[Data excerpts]
○ ○ ○ ○ ○
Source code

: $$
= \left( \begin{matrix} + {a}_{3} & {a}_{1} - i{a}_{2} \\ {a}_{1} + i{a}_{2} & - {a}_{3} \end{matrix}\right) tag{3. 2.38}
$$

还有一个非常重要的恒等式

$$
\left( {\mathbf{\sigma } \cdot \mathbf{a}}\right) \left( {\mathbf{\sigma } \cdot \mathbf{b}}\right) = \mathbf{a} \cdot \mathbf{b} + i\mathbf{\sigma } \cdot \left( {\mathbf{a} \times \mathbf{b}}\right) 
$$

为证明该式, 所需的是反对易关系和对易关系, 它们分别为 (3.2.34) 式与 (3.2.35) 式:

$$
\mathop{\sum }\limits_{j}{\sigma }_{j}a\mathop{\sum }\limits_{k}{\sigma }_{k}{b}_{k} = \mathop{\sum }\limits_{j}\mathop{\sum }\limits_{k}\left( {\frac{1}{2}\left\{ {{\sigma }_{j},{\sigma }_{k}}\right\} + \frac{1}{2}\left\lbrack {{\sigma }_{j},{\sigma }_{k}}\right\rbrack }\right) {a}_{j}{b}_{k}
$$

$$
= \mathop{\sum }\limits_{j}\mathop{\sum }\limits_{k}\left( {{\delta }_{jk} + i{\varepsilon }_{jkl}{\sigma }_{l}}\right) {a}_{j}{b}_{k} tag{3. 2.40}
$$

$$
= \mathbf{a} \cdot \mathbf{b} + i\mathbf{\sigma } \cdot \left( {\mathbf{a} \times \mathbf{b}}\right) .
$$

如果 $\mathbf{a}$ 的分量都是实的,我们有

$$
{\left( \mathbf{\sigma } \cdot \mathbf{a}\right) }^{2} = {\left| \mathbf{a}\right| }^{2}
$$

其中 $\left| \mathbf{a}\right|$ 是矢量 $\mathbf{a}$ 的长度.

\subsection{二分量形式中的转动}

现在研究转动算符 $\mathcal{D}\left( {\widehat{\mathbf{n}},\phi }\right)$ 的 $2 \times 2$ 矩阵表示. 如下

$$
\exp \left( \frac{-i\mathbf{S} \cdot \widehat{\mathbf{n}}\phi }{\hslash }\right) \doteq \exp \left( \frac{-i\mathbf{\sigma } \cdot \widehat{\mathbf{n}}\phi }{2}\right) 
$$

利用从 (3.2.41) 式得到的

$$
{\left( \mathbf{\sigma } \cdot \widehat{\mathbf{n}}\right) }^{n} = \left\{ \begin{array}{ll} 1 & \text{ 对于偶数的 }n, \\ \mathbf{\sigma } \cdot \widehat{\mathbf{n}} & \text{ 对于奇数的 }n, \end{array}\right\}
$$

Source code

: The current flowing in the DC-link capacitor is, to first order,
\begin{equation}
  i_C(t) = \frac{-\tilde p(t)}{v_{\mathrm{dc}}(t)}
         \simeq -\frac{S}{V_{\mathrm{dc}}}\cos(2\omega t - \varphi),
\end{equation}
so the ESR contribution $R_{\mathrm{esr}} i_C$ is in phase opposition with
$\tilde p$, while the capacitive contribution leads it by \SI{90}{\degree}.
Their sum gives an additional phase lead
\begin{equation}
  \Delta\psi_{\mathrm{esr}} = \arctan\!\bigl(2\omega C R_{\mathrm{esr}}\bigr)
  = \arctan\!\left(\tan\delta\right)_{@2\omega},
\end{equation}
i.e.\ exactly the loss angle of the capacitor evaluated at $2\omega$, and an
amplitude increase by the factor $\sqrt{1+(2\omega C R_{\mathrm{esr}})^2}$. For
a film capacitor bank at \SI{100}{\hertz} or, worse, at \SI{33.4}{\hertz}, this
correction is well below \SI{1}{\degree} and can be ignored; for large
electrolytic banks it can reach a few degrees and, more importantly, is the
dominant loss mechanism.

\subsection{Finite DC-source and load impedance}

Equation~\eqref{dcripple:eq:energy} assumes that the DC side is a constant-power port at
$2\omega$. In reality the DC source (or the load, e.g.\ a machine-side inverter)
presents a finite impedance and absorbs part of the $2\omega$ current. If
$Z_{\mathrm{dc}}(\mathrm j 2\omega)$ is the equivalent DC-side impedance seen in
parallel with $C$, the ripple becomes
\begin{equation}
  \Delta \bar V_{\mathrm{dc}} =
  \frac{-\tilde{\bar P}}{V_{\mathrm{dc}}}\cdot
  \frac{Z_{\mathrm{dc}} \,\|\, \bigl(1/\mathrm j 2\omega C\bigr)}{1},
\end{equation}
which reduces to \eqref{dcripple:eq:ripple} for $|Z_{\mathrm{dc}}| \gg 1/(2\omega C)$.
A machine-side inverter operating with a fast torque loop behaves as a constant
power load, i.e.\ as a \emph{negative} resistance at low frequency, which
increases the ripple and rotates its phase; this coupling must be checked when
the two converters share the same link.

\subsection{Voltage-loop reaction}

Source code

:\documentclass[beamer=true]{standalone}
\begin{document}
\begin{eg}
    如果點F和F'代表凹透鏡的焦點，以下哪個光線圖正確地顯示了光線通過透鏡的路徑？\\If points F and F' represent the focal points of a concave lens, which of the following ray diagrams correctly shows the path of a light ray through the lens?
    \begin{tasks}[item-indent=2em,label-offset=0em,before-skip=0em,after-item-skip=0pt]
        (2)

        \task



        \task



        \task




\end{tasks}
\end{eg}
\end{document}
○ ○ ○ ○ ○
* _What you should do_: Your job is to copy all the records exactly.

* _Reply to the exercise_:
Source code

: $$
= \left( \begin{matrix} + {a}_{3} & {a}_{1} - i{a}_{2} \\ {a}_{1} + i{a}_{2} & - {a}_{3} \end{matrix}\right) tag{3. 2.38}
$$

还有一个非常重要的恒等式

$$
\left( {\mathbf{\sigma } \cdot \mathbf{a}}\right) \left( {\mathbf{\sigma } \cdot \mathbf{b}}\right) = \mathbf{a} \cdot \mathbf{b} + i\mathbf{\sigma } \cdot \left( {\mathbf{a} \times \mathbf{b}}\right) 
$$

为证明该式, 所需的是反对易关系和对易关系, 它们分别为 (3.2.34) 式与 (3.2.35) 式:

$$
\mathop{\sum }\limits_{j}{\sigma }_{j}a\mathop{\sum }\limits_{k}{\sigma }_{k}{b}_{k} = \mathop{\sum }\limits_{j}\mathop{\sum }\limits_{k}\left( {\frac{1}{2}\left\{ {{\sigma }_{j},{\sigma }_{k}}\right\} + \frac{1}{2}\left\lbrack {{\sigma }_{j},{\sigma }_{k}}\right\rbrack }\right) {a}_{j}{b}_{k}
$$

$$
= \mathop{\sum }\limits_{j}\mathop{\sum }\limits_{k}\left( {{\delta }_{jk} + i{\varepsilon }_{jkl}{\sigma }_{l}}\right) {a}_{j}{b}_{k} tag{3. 2.40}
$$

$$
= \mathbf{a} \cdot \mathbf{b} + i\mathbf{\sigma } \cdot \left( {\mathbf{a} \times \mathbf{b}}\right) .
$$

如果 $\mathbf{a}$ 的分量都是实的,我们有

$$
{\left( \mathbf{\sigma } \cdot \mathbf{a}\right) }^{2} = {\left| \mathbf{a}\right| }^{2}
$$

其中 $\left| \mathbf{a}\right|$ 是矢量 $\mathbf{a}$ 的长度.

\subsection{二分量形式中的转动}

现在研究转动算符 $\mathcal{D}\left( {\widehat{\mathbf{n}},\phi }\right)$ 的 $2 \times 2$ 矩阵表示. 如下

$$
\exp \left( \frac{-i\mathbf{S} \cdot \widehat{\mathbf{n}}\phi }{\hslash }\right) \doteq \exp \left( \frac{-i\mathbf{\sigma } \cdot \widehat{\mathbf{n}}\phi }{2}\right) 
$$

利用从 (3.2.41) 式得到的

$$
{\left( \mathbf{\sigma } \cdot \widehat{\mathbf{n}}\right) }^{n} = \left\{ \begin{array}{ll} 1 & \text{ 对于偶数的 }n, \\ \mathbf{\sigma } \cdot \widehat{\mathbf{n}} & \text{ 对于奇数的 }n, \end{array}\right\}
$$

Source code

: The current flowing in the DC-link capacitor is, to first order,
\begin{equation}
  i_C(t) = \frac{-\tilde p(t)}{v_{\mathrm{dc}}(t)}
         \simeq -\frac{S}{V_{\mathrm{dc}}}\cos(2\omega t - \varphi),
\end{equation}
so the ESR contribution $R_{\mathrm{esr}} i_C$ is in phase opposition with
$\tilde p$, while the capacitive contribution leads it by \SI{90}{\degree}.
Their sum gives an additional phase lead
\begin{equation}
  \Delta\psi_{\mathrm{esr}} = \arctan\!\bigl(2\omega C R_{\mathrm{esr}}\bigr)
  = \arctan\!\left(\tan\delta\right)_{@2\omega},
\end{equation}
i.e.\ exactly the loss angle of the capacitor evaluated at $2\omega$, and an
amplitude increase by the factor $\sqrt{1+(2\omega C R_{\mathrm{esr}})^2}$. For
a film capacitor bank at \SI{100}{\hertz} or, worse, at \SI{33.4}{\hertz}, this
correction is well below \SI{1}{\degree} and can be ignored; for large
electrolytic banks it can reach a few degrees and, more importantly, is the
dominant loss mechanism.

\subsection{Finite DC-source and load impedance}

Equation~\eqref{dcripple:eq:energy} assumes that the DC side is a constant-power port at
$2\omega$. In reality the DC source (or the load, e.g.\ a machine-side inverter)
presents a finite impedance and absorbs part of the $2\omega$ current. If
$Z_{\mathrm{dc}}(\mathrm j 2\omega)$ is the equivalent DC-side impedance seen in
parallel with $C$, the ripple becomes
\begin{equation}
  \Delta \bar V_{\mathrm{dc}} =
  \frac{-\tilde{\bar P}}{V_{\mathrm{dc}}}\cdot
  \frac{Z_{\mathrm{dc}} \,\|\, \bigl(1/\mathrm j 2\omega C\bigr)}{1},
\end{equation}
which reduces to \eqref{dcripple:eq:ripple} for $|Z_{\mathrm{dc}}| \gg 1/(2\omega C)$.
A machine-side inverter operating with a fast torque loop behaves as a constant
power load, i.e.\ as a \emph{negative} resistance at low frequency, which
increases the ripple and rotates its phase; this coupling must be checked when
the two converters share the same link.

\subsection{Voltage-loop reaction}

Source code

:\documentclass[beamer=true]{standalone}
\begin{document}
\begin{eg}
    如果點F和F'代表凹透鏡的焦點，以下哪個光線圖正確地顯示了光線通過透鏡的路徑？\\If points F and F' represent the focal points of a concave lens, which of the following ray diagrams correctly shows the path of a light ray through the lens?
    \begin{tasks}[item-indent=2em,label-offset=0em,before-skip=0em,after-item-skip=0pt]
        (2)

        \task



        \task



        \task




\end{tasks}
\end{eg}
\end{document}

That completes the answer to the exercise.